Apologies dear readers! The sultry summers and my sheer inability to manage my time has led to this late entry. But, hold your horses! It’s time for the more interesting side to my story.
Yes, KTO had helped me understand the nuances of teaching. He taught the subtle differences between firm and harsh. More importantly, he valued the term responsibility (some times more than expected!).
Soon, it was my turn to train young aspiring journalists. Until then, I imagined that training or classroom sessions would merely be a longer and more strenuous workshop, that involved activities and discussions. Indeed, I was unaware of KTO’s expectations.
There I was. Standing upright before a crowd of future journalists. Some yearned to learn as much as they could. Some others attended the sessions for reasons that remain unknown.
At first, it was about being nice and friendly as well as engaging the students with fun assignments. Over the day, I learnt that my lenient and friendly approach didn’t appeal to the senior faculty members. Thus, I decided to change my strategy. Stricter, firmer yet more perseverance. I wanted the students to experience a field that I have enjoyed exploring in the past nine years. Then again, the students had to know what the term ‘hard-work’ meant.
More importantly, I had regular job too – a journalist working for a reputed publication. Juggling these tasks was an adventure like none other.
It was not long before I had realised that teaching too was a power game like many other professions.

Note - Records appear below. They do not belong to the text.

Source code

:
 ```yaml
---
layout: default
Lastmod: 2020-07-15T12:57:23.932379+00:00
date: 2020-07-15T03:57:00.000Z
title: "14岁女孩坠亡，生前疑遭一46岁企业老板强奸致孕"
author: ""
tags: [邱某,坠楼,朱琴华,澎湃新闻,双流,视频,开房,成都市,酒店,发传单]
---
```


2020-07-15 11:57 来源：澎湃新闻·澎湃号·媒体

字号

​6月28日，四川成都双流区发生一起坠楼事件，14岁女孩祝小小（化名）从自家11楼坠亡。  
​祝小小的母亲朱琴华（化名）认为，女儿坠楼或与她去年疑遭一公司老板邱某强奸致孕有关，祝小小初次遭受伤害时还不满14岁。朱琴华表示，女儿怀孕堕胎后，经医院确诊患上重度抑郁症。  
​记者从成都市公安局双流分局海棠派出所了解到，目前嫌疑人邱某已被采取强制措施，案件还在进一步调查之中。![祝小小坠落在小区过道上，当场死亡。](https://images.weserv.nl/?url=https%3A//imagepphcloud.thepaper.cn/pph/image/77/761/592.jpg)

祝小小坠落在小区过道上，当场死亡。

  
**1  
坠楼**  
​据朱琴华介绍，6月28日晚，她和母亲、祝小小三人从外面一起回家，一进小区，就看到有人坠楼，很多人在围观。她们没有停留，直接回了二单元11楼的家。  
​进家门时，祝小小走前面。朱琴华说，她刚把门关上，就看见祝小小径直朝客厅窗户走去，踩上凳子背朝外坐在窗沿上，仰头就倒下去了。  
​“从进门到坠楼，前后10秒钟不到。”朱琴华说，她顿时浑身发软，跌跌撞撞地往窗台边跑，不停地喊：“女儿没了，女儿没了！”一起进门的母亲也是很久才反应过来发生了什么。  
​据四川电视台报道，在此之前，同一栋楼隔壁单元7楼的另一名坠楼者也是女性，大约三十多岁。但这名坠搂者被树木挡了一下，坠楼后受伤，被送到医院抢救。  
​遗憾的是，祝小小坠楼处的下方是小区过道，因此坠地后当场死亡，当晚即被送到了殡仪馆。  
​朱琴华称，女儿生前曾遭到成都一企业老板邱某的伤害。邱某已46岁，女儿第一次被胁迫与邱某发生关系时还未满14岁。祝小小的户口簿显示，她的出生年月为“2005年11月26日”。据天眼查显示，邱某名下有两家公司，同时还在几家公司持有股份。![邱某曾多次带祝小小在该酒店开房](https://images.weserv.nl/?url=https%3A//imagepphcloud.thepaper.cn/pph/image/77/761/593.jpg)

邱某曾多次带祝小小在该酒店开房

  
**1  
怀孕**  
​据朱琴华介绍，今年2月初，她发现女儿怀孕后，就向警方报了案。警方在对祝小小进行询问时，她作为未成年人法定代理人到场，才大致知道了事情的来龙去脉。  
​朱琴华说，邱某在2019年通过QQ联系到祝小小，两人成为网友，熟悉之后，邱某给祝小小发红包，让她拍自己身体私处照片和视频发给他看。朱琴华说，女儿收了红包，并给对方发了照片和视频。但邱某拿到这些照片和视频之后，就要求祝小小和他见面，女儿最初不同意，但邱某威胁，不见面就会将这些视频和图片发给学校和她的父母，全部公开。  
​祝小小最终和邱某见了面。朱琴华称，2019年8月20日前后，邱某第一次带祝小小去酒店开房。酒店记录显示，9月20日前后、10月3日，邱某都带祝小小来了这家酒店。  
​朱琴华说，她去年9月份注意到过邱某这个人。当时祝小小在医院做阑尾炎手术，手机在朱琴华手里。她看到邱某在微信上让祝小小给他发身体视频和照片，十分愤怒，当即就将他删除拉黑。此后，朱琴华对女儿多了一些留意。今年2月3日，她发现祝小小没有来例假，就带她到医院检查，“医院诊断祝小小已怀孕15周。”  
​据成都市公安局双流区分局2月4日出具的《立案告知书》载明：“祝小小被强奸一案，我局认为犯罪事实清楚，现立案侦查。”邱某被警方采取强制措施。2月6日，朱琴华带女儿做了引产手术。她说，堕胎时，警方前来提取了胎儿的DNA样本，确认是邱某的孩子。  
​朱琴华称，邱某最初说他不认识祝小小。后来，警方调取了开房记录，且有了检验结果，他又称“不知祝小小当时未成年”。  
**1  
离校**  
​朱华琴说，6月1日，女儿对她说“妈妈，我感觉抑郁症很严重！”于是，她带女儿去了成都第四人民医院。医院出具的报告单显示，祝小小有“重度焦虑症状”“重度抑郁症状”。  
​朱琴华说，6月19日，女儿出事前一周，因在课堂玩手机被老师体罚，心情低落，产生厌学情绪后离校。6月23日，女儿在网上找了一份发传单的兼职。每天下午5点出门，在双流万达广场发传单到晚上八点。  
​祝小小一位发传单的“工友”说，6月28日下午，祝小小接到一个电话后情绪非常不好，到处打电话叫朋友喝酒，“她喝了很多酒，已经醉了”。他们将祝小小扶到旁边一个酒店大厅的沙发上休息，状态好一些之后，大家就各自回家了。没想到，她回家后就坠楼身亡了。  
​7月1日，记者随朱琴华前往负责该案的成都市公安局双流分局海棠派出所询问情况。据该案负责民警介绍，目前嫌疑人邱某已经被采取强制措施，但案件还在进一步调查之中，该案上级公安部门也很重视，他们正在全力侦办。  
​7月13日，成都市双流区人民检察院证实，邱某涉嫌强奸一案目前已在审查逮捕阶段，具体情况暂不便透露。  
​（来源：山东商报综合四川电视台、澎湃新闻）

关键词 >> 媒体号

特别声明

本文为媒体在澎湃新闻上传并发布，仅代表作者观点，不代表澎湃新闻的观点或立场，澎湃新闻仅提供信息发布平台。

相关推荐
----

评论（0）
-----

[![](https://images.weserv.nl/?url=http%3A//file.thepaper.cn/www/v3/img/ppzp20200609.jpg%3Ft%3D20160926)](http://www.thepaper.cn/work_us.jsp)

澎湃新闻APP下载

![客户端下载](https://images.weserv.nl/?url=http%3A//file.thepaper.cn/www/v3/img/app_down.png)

I wanted to push my student out of their comfort zones and explore the profession in a rather supervised manner. But the approach was not appreciated by the seniors. Assignments and classes were cancelled without my consent owing to apparent bad weather. ‘Story gathering’ days were postponed due to the absence of a ‘bus’ to take the students to a event held 1 kilometre away! Shocked, and disappointed, I chose to gradually step back and observe the game.